Source : www.mediapart.fr

 

Polémique sur le témoignage posthume de l'ancien directeur de Fukushima

|  Par La rédaction de Mediapart

 

 

 

Le témoignage de l’ancien directeur de la centrale de Fukushima, Masao Yoshida, interrogé très longuement par une commission d’enquête gouvernementale en 2011, provoque une tempête médiatique au Japon.

Le témoignage de l’ancien directeur de la centrale de Fukushima, Masao Yoshida, interrogé très longuement par une commission d’enquête gouvernementale en 2011, provoque une tempête médiatique au Japon. Ce témoignage était resté confidentiel à la demande de Yoshida, qui est mort en 2013 d’un cancer de l’œsophage.

 

La Une de Asahi Shimbun du 20 mai 2014 
La Une de Asahi Shimbun du 20 mai 2014 © DR

Le gouvernement a finalement décidé, le 11 septembre, de mettre en ligne la transcription intégrale des auditions de Yoshida, après une série de fuites dans la presse. Cette publication a mis dans l’embarras l’un des deux plus grands quotidiens du pays, Asahi Shimbun, qui a reconnu avoir publié en mai dernier un faux scoop prétendument basé sur les propos de Yoshida. Le PDG du journal, Tadakazu Kimura, a fait des excuses publiques, annoncé le licenciement d’un des directeurs, Nobuyuki Sugiura, et pourrait même démissionner lui aussi.

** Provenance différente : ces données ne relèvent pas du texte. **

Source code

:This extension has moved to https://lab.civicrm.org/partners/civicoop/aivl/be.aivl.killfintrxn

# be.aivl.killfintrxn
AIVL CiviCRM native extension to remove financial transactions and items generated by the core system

L’article en cause, paru le 20 mai dernier, racontait que 90 % des travailleurs avaient déserté la centrale le 15 mars 2011, quatre jours après le début de l’accident, en désobéissant aux ordres de Yoshida, et s’étaient réfugiés dans la centrale voisine de Fukushima Daini, à dix kilomètres. Asahi Shimbun affirmait s’être procuré le témoignage de Yoshida, alors non public, et y avoir trouvé la preuve de la désobéissance des employés. Ce scoop a fait le tour des médias mondiaux et a choqué le public, donnant l’image d’une centrale abandonnée par ses travailleurs.

À l’époque, les concurrents de Asahi Shimbun ont reproché au journal de ternir l’image des travailleurs, et ont ensuite publié des récits divergents, eux aussi censés s’appuyer sur le témoignage de Yoshida. Cette situation a conduit le gouvernement à divulguer l’intégralité de ce témoignage. Selon le porte-parole du gouvernement, Yoshihide Suga, cité par le New York Times, « la préoccupation initiale (de Yoshida), à savoir que son histoire soit exposée sans vérification, s’est de fait réalisée », de sorte que « nous pensons que ne pas publier son témoignage aboutirait à un résultat contraire à sa volonté ».

La transcription divulguée par le gouvernement a pris en défaut le récit de Asahi Shimbun, ce qui a conduit le journal à se rétracter. Dans une déclaration publiée le 11 septembre, le journal admet que son article est erroné et qu’il n’a pas pu démontrer que les travailleurs avaient quitté la centrale « contre les ordres » de leur directeur. Selon les explications du journal concurrent The Mainichi, Yoshida n’a pas formellement ordonné à ses employés de se rendre dans la deuxième centrale à dix kilomètres, mais a jugé après coup qu’ils avaient eu raison d’y aller. Il apparaît que Yoshida voulait que les travailleurs se replient dans un lieu relativement peu exposé aux radiations mais à proximité de la centrale, et que, dans la confusion générale, son ordre a été interprété comme celui d’aller à Fukushima Daini. En tout état de cause, le témoignage de Yoshida fait ressortir le manque de préparation à un accident grave de l’équipe de Fukushima, et de Tepco, la société exploitante de la centrale. Le repli du personnel aurait normalement dû s’effectuer selon une procédure déjà prévue, et non dans l’improvisation.

Le témoignage de Yoshida s’oppose aussi à une allégation du gouvernement de Naoto Kan, premier ministre au moment de la catastrophe, selon laquelle Tepco projetait d’abandonner totalement la centrale le 15 mars 2011. Yoshida affirme dans son témoignage qu’il n’était pas question d’évacuer l’installation, et qu’il a toujours veillé à maintenir un nombre suffisant d’agents sur place, même s’il a pu laisser partir certains personnels non indispensables.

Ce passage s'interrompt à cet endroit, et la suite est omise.